- The problem -
A single number is wanted: how many lines of the data include the string "xeito".

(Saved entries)
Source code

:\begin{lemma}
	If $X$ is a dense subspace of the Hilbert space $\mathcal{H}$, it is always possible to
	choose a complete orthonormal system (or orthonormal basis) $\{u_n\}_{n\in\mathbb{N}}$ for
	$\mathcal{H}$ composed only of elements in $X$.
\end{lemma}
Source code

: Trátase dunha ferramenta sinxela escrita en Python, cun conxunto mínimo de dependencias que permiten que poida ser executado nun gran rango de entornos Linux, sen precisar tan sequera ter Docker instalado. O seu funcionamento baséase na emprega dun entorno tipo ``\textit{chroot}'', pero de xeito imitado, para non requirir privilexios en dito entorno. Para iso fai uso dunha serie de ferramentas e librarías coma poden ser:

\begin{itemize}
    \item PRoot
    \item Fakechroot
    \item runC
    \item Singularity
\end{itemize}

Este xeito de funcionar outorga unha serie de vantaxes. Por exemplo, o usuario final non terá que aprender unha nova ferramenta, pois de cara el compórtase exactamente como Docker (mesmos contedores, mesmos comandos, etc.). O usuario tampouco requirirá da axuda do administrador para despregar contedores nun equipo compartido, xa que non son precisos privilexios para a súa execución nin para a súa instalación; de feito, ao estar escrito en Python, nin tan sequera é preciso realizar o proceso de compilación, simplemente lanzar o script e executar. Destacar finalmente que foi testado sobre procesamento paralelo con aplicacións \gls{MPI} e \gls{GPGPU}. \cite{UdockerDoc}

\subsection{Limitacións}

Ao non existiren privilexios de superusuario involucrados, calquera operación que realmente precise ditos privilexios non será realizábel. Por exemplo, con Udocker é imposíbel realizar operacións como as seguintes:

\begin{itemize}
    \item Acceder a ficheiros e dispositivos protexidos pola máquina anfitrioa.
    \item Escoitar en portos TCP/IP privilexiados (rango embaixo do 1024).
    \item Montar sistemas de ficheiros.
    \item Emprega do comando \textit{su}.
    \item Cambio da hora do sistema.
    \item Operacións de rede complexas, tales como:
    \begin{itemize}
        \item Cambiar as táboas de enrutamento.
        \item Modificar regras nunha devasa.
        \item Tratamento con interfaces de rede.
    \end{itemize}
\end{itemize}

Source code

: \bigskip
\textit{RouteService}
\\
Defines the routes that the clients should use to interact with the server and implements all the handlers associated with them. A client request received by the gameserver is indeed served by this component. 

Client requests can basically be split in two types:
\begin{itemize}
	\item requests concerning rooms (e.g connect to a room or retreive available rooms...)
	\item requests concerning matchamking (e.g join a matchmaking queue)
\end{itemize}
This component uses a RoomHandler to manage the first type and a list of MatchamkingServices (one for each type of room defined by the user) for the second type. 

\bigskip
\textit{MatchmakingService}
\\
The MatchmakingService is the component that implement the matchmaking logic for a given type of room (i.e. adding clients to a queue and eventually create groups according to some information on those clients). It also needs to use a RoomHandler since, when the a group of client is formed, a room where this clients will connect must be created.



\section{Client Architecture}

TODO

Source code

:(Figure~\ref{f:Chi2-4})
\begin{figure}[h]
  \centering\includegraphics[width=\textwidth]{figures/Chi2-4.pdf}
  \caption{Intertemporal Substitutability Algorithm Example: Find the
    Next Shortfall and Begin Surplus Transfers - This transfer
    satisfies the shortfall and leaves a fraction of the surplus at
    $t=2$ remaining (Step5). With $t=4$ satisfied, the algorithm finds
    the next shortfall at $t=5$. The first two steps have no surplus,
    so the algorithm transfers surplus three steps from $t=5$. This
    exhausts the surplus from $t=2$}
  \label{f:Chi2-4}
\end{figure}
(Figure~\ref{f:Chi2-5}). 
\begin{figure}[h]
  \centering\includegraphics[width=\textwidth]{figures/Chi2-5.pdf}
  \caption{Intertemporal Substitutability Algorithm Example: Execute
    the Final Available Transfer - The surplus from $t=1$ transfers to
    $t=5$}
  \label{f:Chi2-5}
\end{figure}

- Response below -
2